2015 GSA Annual Meeting in Baltimore, Maryland, USA (1-4 November 2015)

Paper No. 228-2
Presentation Time: 9:00 AM-6:30 PM

MICROBIALITE ELONGATION BY MEANS OF COALESCENCE: AN EXAMPLE FROM THE UPPER CAMBRIAN NOTCH PEAK FORMATION


COULSON, Ken P., Dept of Earth and Biological Sciences, Loma Linda University, Loma Linda, CA 92350, BRAND, Leonard R., Department of Earth and Biological Sciences, Loma Linda University, Loma Linda, CA 92350 and CHADWICK, Arthur V., Geology, Southwestern Adventist University, 100 Magnolia, Keene, TX 76059, kcoulson@llu.edu

Macro-scale elongate microbialites are thought to be shaped by directional hydrodynamics working in concert with secondary processes such as scour and sediment accretion at the long axes. The extent to which one process competes against or participates with other processes is still not fully understood.
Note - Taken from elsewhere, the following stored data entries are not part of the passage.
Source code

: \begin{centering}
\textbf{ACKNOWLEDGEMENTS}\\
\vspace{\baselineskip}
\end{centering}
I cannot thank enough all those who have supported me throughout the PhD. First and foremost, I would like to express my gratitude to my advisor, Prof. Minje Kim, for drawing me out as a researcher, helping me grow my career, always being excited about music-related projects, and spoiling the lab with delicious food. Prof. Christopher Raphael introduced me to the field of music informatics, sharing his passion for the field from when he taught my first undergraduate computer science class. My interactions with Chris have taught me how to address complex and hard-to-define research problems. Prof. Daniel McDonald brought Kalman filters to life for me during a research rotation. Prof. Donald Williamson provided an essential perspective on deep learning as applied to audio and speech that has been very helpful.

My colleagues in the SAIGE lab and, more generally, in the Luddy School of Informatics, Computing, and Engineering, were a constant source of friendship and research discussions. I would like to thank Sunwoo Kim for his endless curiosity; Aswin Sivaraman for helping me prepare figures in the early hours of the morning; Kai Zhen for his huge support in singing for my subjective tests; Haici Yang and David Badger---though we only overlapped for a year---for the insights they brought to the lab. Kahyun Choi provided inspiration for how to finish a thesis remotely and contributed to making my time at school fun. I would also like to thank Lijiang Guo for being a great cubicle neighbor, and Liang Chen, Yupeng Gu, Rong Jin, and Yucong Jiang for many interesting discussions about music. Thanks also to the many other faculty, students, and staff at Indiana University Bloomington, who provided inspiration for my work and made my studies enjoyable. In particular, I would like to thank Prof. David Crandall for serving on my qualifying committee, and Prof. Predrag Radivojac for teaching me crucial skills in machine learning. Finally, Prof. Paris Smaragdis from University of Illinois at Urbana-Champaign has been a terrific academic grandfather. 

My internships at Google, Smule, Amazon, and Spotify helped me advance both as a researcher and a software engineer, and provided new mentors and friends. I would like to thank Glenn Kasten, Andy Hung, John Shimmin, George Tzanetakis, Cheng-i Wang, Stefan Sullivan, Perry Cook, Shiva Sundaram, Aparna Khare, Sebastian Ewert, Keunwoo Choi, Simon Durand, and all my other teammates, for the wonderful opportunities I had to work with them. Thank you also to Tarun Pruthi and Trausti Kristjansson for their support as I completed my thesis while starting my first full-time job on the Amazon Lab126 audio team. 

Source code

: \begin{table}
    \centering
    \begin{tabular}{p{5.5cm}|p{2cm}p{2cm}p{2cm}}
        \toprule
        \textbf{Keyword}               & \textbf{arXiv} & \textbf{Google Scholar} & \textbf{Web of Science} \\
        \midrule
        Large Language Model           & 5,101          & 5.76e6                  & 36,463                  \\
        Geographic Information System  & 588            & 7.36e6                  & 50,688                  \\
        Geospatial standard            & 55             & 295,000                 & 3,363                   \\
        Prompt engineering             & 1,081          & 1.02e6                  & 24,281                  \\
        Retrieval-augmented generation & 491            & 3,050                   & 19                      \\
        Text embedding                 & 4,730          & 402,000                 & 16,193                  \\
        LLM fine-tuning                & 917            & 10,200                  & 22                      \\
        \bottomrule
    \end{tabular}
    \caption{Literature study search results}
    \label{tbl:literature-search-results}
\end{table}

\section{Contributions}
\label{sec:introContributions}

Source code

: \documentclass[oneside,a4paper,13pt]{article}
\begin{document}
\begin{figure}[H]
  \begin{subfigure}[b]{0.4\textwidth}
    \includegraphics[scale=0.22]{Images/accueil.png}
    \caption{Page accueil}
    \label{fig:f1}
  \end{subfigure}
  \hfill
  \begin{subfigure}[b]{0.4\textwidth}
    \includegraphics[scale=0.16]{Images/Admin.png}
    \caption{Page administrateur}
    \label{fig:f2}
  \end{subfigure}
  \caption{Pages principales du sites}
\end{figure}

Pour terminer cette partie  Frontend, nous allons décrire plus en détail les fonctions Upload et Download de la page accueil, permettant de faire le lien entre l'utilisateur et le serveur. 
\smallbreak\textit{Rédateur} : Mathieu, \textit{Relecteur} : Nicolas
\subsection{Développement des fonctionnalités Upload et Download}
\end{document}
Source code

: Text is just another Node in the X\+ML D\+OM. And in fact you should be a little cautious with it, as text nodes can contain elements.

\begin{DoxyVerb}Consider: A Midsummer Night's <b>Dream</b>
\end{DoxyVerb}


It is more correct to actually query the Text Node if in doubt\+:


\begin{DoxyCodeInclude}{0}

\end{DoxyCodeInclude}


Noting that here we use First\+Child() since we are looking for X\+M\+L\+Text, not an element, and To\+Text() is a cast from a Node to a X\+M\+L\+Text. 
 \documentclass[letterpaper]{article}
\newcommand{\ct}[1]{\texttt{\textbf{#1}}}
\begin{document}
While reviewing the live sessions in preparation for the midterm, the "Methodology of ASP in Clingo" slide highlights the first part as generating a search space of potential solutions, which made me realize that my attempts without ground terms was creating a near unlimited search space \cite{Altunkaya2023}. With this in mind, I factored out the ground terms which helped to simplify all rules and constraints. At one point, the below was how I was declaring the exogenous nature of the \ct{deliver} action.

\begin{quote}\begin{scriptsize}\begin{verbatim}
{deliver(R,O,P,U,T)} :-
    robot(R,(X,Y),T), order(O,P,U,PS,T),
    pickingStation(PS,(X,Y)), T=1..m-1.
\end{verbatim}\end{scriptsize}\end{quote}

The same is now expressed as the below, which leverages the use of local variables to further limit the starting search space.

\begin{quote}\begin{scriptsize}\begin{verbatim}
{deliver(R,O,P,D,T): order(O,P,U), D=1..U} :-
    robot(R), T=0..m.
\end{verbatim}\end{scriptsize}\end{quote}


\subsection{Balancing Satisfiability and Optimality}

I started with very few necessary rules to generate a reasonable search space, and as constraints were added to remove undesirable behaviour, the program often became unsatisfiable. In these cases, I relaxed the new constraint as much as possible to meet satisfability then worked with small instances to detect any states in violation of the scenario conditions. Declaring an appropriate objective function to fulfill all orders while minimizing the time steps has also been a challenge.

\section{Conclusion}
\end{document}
Since microbialites and microbialite-related morphogenesis are significant factors in paleoenvironmental reconstruction, any unknown mechanisms associated with microbialite morphogenesis, especially related to microbialite elongation will prove a valuable tool.

This study presents an analysis of an upper Cambrian microbialite bed in western Utah revealing an array of microbialite forms consistently linked in a vertical morphologic progression over an area of more than 12 km2. Stromatolitic microbialites change from round, decimeter-sized forms to large, elongate structures many meters in length, branching back to round, centimeter-sized profiles at the top of the bed. We suggest that these elongate microbialites, although influenced by hydrodynamically related scour and sediment accretion, owe their primary elongate form to another, relatively unexplored mechanism—microbialte coalescence. In this model, decimeter-sized, round microbialites coalesce together in the direction parallel to current-flow, eventually becoming a distinct elongate structure many meters in length. Awareness of such a mechanism will no doubt be of great value to those involved in microbialite morphogenesis, which in turn could prove fruitful in the reconstruction of ancient depositional environments.